Concurrent Java - Partial Processing of Web Services

In a web world, we often pull data from multiple services and other API servers. So you might pull a list of accounts from billing's services, then check in with what the accountant's are saying, and have some type of reporting system that is verifying all the information and finding discrepencies.

However, since the information is pulled from tons of different potential sources, it makes sense to try to be fault tolerant. For example, if the billing department has maintenance on their services one day and every thing is running slowly, but the reporting system is fine with being out of date or having stale data for a short time, then we can implement some solutions.

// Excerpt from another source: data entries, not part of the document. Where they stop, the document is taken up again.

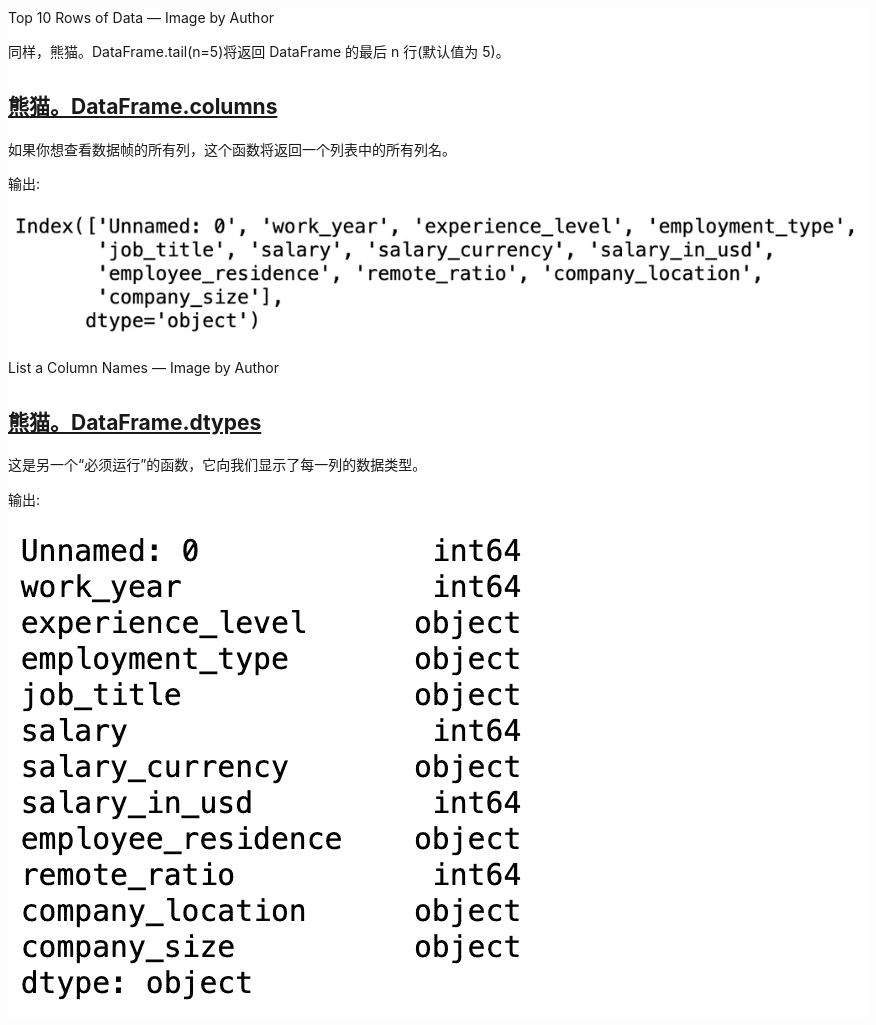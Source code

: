 Top 10 Rows of Data — Image by Author

同样，熊猫。DataFrame.tail(n=5)将返回 DataFrame 的最后 n 行(默认值为 5)。

## [熊猫。DataFrame.columns](https://pandas.pydata.org/docs/reference/api/pandas.DataFrame.columns.html)

如果你想查看数据帧的所有列，这个函数将返回一个列表中的所有列名。

输出:

![](img/6ad97e0af609c788f96d19ef2718bcc0.png)

List a Column Names — Image by Author

## [熊猫。DataFrame.dtypes](https://pandas.pydata.org/docs/reference/api/pandas.DataFrame.dtypes.html)

这是另一个“必须运行”的函数，它向我们显示了每一列的数据类型。

输出:

![](img/028103866c64bda2a1410261c1946ada.png)
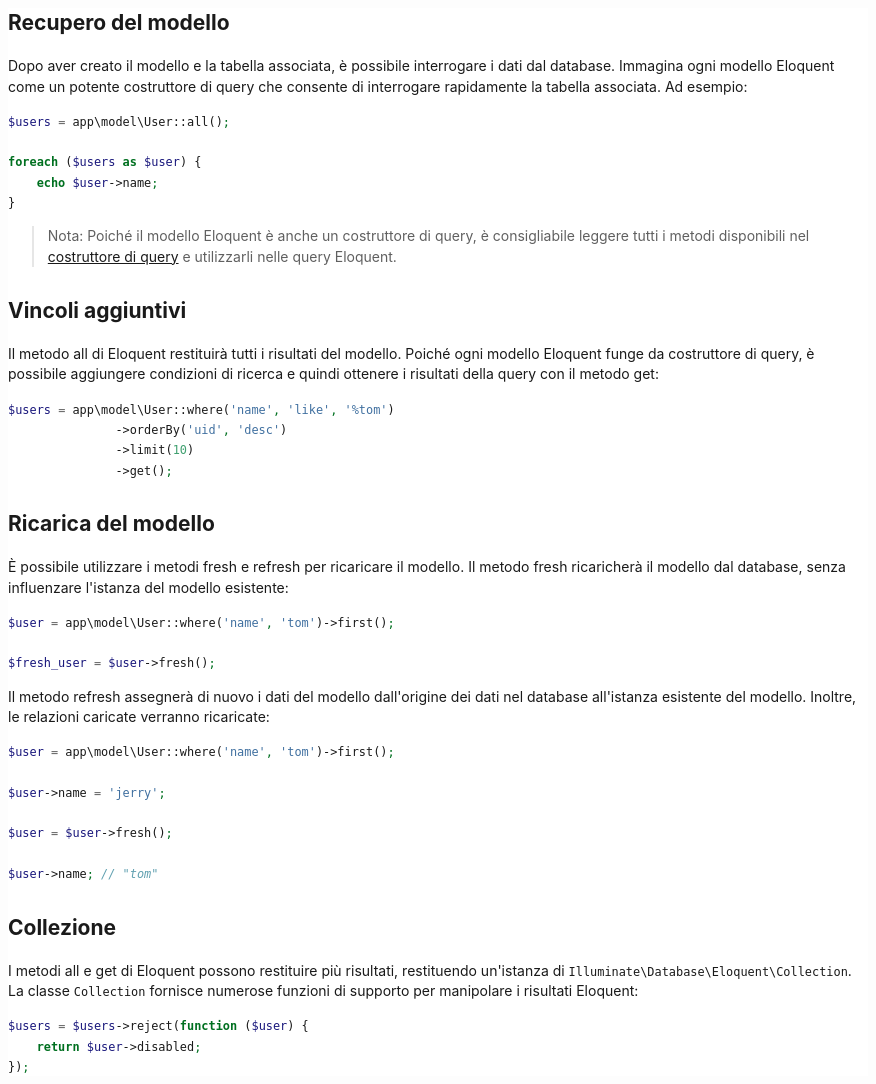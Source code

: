 ## Recupero del modello
Dopo aver creato il modello e la tabella associata, è possibile interrogare i dati dal database. Immagina ogni modello Eloquent come un potente costruttore di query che consente di interrogare rapidamente la tabella associata. Ad esempio:
```php
$users = app\model\User::all();

foreach ($users as $user) {
    echo $user->name;
}
```
> Nota: Poiché il modello Eloquent è anche un costruttore di query, è consigliabile leggere tutti i metodi disponibili nel [costruttore di query](queries.md) e utilizzarli nelle query Eloquent.

## Vincoli aggiuntivi
Il metodo all di Eloquent restituirà tutti i risultati del modello. Poiché ogni modello Eloquent funge da costruttore di query, è possibile aggiungere condizioni di ricerca e quindi ottenere i risultati della query con il metodo get:
```php
$users = app\model\User::where('name', 'like', '%tom')
               ->orderBy('uid', 'desc')
               ->limit(10)
               ->get();
```

## Ricarica del modello
È possibile utilizzare i metodi fresh e refresh per ricaricare il modello. Il metodo fresh ricaricherà il modello dal database, senza influenzare l'istanza del modello esistente:
```php
$user = app\model\User::where('name', 'tom')->first();

$fresh_user = $user->fresh();
```

Il metodo refresh assegnerà di nuovo i dati del modello dall'origine dei dati nel database all'istanza esistente del modello. Inoltre, le relazioni caricate verranno ricaricate:
```php
$user = app\model\User::where('name', 'tom')->first();

$user->name = 'jerry';

$user = $user->fresh();

$user->name; // "tom"
```

## Collezione
I metodi all e get di Eloquent possono restituire più risultati, restituendo un'istanza di `Illuminate\Database\Eloquent\Collection`. La classe `Collection` fornisce numerose funzioni di supporto per manipolare i risultati Eloquent:
```php
$users = $users->reject(function ($user) {
    return $user->disabled;
});
```
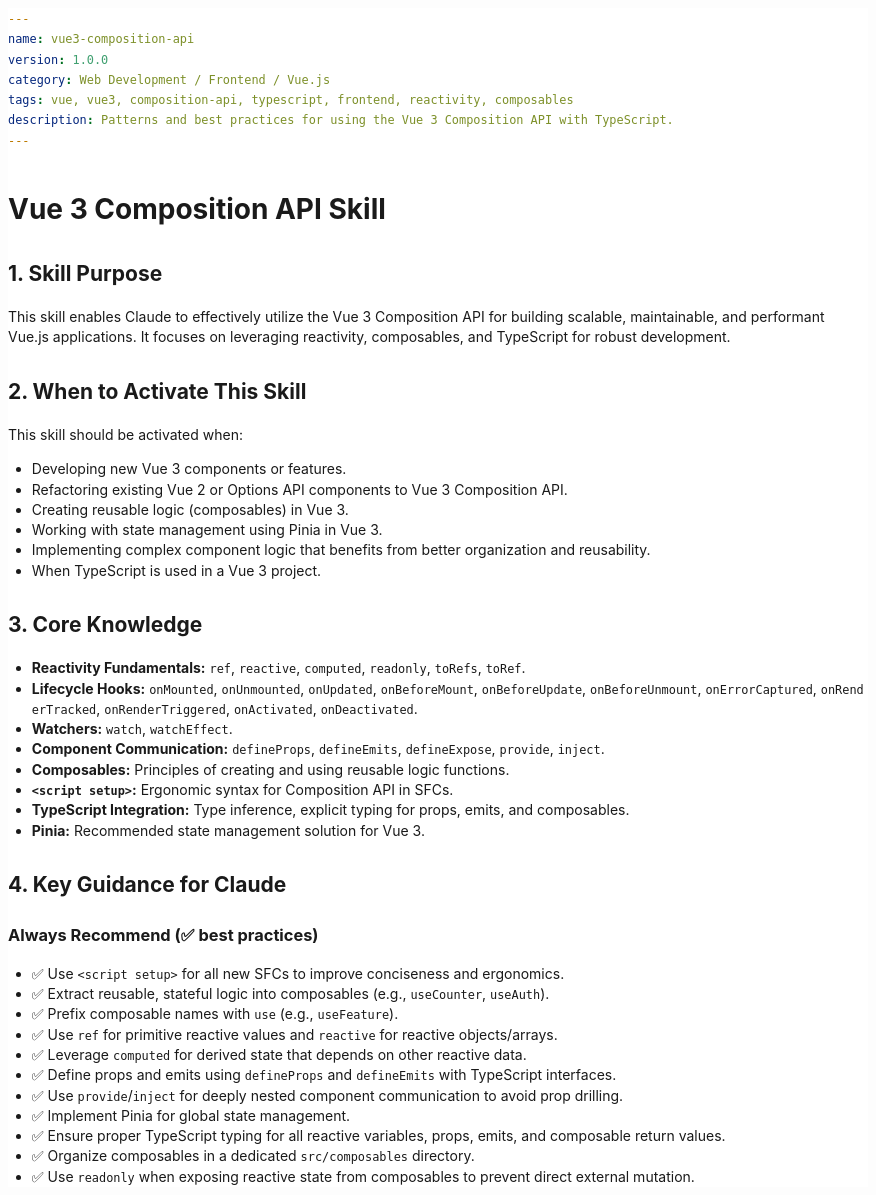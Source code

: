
 ```yaml
---
name: vue3-composition-api
version: 1.0.0
category: Web Development / Frontend / Vue.js
tags: vue, vue3, composition-api, typescript, frontend, reactivity, composables
description: Patterns and best practices for using the Vue 3 Composition API with TypeScript.
---
```


# Vue 3 Composition API Skill

## 1. Skill Purpose

This skill enables Claude to effectively utilize the Vue 3 Composition API for building scalable, maintainable, and performant Vue.js applications. It focuses on leveraging reactivity, composables, and TypeScript for robust development.

## 2. When to Activate This Skill

This skill should be activated when:
- Developing new Vue 3 components or features.
- Refactoring existing Vue 2 or Options API components to Vue 3 Composition API.
- Creating reusable logic (composables) in Vue 3.
- Working with state management using Pinia in Vue 3.
- Implementing complex component logic that benefits from better organization and reusability.
- When TypeScript is used in a Vue 3 project.

## 3. Core Knowledge

- **Reactivity Fundamentals:** `ref`, `reactive`, `computed`, `readonly`, `toRefs`, `toRef`.
- **Lifecycle Hooks:** `onMounted`, `onUnmounted`, `onUpdated`, `onBeforeMount`, `onBeforeUpdate`, `onBeforeUnmount`, `onErrorCaptured`, `onRenderTracked`, `onRenderTriggered`, `onActivated`, `onDeactivated`.
- **Watchers:** `watch`, `watchEffect`.
- **Component Communication:** `defineProps`, `defineEmits`, `defineExpose`, `provide`, `inject`.
- **Composables:** Principles of creating and using reusable logic functions.
- **`<script setup>`:** Ergonomic syntax for Composition API in SFCs.
- **TypeScript Integration:** Type inference, explicit typing for props, emits, and composables.
- **Pinia:** Recommended state management solution for Vue 3.

## 4. Key Guidance for Claude

### Always Recommend (✅ best practices)
- ✅ Use `<script setup>` for all new SFCs to improve conciseness and ergonomics.
- ✅ Extract reusable, stateful logic into composables (e.g., `useCounter`, `useAuth`).
- ✅ Prefix composable names with `use` (e.g., `useFeature`).
- ✅ Use `ref` for primitive reactive values and `reactive` for reactive objects/arrays.
- ✅ Leverage `computed` for derived state that depends on other reactive data.
- ✅ Define props and emits using `defineProps` and `defineEmits` with TypeScript interfaces.
- ✅ Use `provide`/`inject` for deeply nested component communication to avoid prop drilling.
- ✅ Implement Pinia for global state management.
- ✅ Ensure proper TypeScript typing for all reactive variables, props, emits, and composable return values.
- ✅ Organize composables in a dedicated `src/composables` directory.
- ✅ Use `readonly` when exposing reactive state from composables to prevent direct external mutation.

Let's say we have a list of products that belong to an account. Let's also suppose we have an HTTP service that returns more information per account that we need. So we have a simple client connecting to retrieve the data based on the list of id's. Something like this:

  1. System reporting on account A

  2. System retrieves list of product id's for account A

  3. System grabs each product from the service for further processing

While one might simply implement a service that returns all products (the full object) for a single account. Another system might not do such things because it uses large memory cache's for each product resource and is designed to take that type of load. Regardless of reason, let's assume the latter is our system.

A simple method of doing this somewhat efficiently is to process each request asynchronously in it's own thread. For that, we can use ExecutorService to write some simple and readable code.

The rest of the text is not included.